__PROBLEM STATEMENT__: Set down every record below exactly as it appears, but without the pictures.

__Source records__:
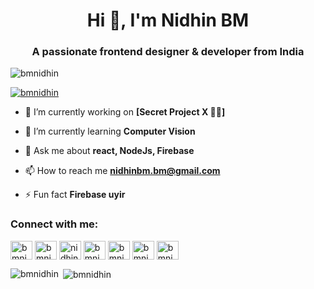 <h1 align="center">Hi 👋, I'm Nidhin BM</h1>
<h3 align="center">A passionate frontend designer & developer from India</h3>

<p align="left"> <img src="https://komarev.com/ghpvc/?username=bmnidhin&label=Profile%20views&color=0e75b6&style=flat"
        alt="bmnidhin" /> </p>

<p align="left"> <a href="https://github.com/ryo-ma/github-profile-trophy"><img
            src="https://github-profile-trophy.vercel.app/?username=bmnidhin&column=7&margin-w=15&margin-h=15" alt="bmnidhin" /></a> </p>

- 🔭 I’m currently working on **[Secret Project X 🐱‍👤]**

- 🌱 I’m currently learning **Computer Vision**

- 💬 Ask me about **react, NodeJs, Firebase**

- 📫 How to reach me **nidhinbm.bm@gmail.com**

- ⚡ Fun fact **Firebase uyir**

<h3 align="left">Connect with me:</h3>
<p align="left" width="100%">
    <a href="https://twitter.com/bmnidhin" target="blank"><img align="center"
            src="https://raw.githubusercontent.com/rahuldkjain/github-profile-readme-generator/master/src/images/icons/Social/twitter.svg"
            alt="bmnidhin" height="30" width="35" /></a>
    <a href="https://linkedin.com/in/bmnidhin" target="blank"><img align="center"
            src="https://raw.githubusercontent.com/rahuldkjain/github-profile-readme-generator/master/src/images/icons/Social/linked-in-alt.svg"
            alt="bmnidhin" height="30" width="35" /></a>
    <a href="https://stackoverflow.com/users/nidhin-bm" target="blank"><img align="center"
            src="https://raw.githubusercontent.com/rahuldkjain/github-profile-readme-generator/master/src/images/icons/Social/stack-overflow.svg"
            alt="nidhin-bm" height="30" width="35" /></a>
    <a href="https://kaggle.com/bmnidhin" target="blank"><img align="center"
            src="https://raw.githubusercontent.com/rahuldkjain/github-profile-readme-generator/master/src/images/icons/Social/kaggle.svg"
            alt="bmnidhin" height="30" width="35" /></a>
    <a href="https://fb.com/bmnidhin" target="blank"><img align="center"
            src="https://raw.githubusercontent.com/rahuldkjain/github-profile-readme-generator/master/src/images/icons/Social/facebook.svg"
            alt="bmnidhin" height="30" width="35" /></a>
    <a href="https://instagram.com/bmnidhin" target="blank"><img align="center"
            src="https://raw.githubusercontent.com/rahuldkjain/github-profile-readme-generator/master/src/images/icons/Social/instagram.svg"
            alt="bmnidhin" height="30" width="35" /></a>
    <a href="https://www.hackerrank.com/bmnidhin" target="blank"><img align="center"
            src="https://raw.githubusercontent.com/rahuldkjain/github-profile-readme-generator/master/src/images/icons/Social/hackerrank.svg"
            alt="bmnidhin" height="30" width="35" /></a>
</p>

<p><img align="left"
        src="https://github-readme-stats.vercel.app/api/top-langs?username=bmnidhin&show_icons=true&locale=en&layout=compact"
        alt="bmnidhin" /></p>

<p>&nbsp;<img align="center"
        src="https://github-readme-stats.vercel.app/api?username=bmnidhin&show_icons=true&locale=en" alt="bmnidhin" />
</p>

__WORKED SOLUTION__:
 <h1 align="center">Hi 👋, I'm Nidhin BM</h1>
<h3 align="center">A passionate frontend designer & developer from India</h3>

<p align="left"> <img src="https://komarev.com/ghpvc/?username=bmnidhin&label=Profile%20views&color=0e75b6&style=flat"
        alt="bmnidhin" /> </p>

<p align="left"> <a href="https://github.com/ryo-ma/github-profile-trophy"><img
            src="https://github-profile-trophy.vercel.app/?username=bmnidhin&column=7&margin-w=15&margin-h=15" alt="bmnidhin" /></a> </p>

- 🔭 I’m currently working on **[Secret Project X 🐱‍👤]**

- 🌱 I’m currently learning **Computer Vision**

- 💬 Ask me about **react, NodeJs, Firebase**

- 📫 How to reach me **nidhinbm.bm@gmail.com**

- ⚡ Fun fact **Firebase uyir**

<h3 align="left">Connect with me:</h3>
<p align="left" width="100%">
    <a href="https://twitter.com/bmnidhin" target="blank"><img align="center"
            src="https://raw.githubusercontent.com/rahuldkjain/github-profile-readme-generator/master/src/images/icons/Social/twitter.svg"
            alt="bmnidhin" height="30" width="35" /></a>
    <a href="https://linkedin.com/in/bmnidhin" target="blank"><img align="center"
            src="https://raw.githubusercontent.com/rahuldkjain/github-profile-readme-generator/master/src/images/icons/Social/linked-in-alt.svg"
            alt="bmnidhin" height="30" width="35" /></a>
    <a href="https://stackoverflow.com/users/nidhin-bm" target="blank"><img align="center"
            src="https://raw.githubusercontent.com/rahuldkjain/github-profile-readme-generator/master/src/images/icons/Social/stack-overflow.svg"
            alt="nidhin-bm" height="30" width="35" /></a>
    <a href="https://kaggle.com/bmnidhin" target="blank"><img align="center"
            src="https://raw.githubusercontent.com/rahuldkjain/github-profile-readme-generator/master/src/images/icons/Social/kaggle.svg"
            alt="bmnidhin" height="30" width="35" /></a>
    <a href="https://fb.com/bmnidhin" target="blank"><img align="center"
            src="https://raw.githubusercontent.com/rahuldkjain/github-profile-readme-generator/master/src/images/icons/Social/facebook.svg"
            alt="bmnidhin" height="30" width="35" /></a>
    <a href="https://instagram.com/bmnidhin" target="blank"><img align="center"
            src="https://raw.githubusercontent.com/rahuldkjain/github-profile-readme-generator/master/src/images/icons/Social/instagram.svg"
            alt="bmnidhin" height="30" width="35" /></a>
    <a href="https://www.hackerrank.com/bmnidhin" target="blank"><img align="center"
            src="https://raw.githubusercontent.com/rahuldkjain/github-profile-readme-generator/master/src/images/icons/Social/hackerrank.svg"
            alt="bmnidhin" height="30" width="35" /></a>
</p>

<p><img align="left"
        src="https://github-readme-stats.vercel.app/api/top-langs?username=bmnidhin&show_icons=true&locale=en&layout=compact"
        alt="bmnidhin" /></p>

<p>&nbsp;<img align="center"
        src="https://github-readme-stats.vercel.app/api?username=bmnidhin&show_icons=true&locale=en" alt="bmnidhin" />
</p>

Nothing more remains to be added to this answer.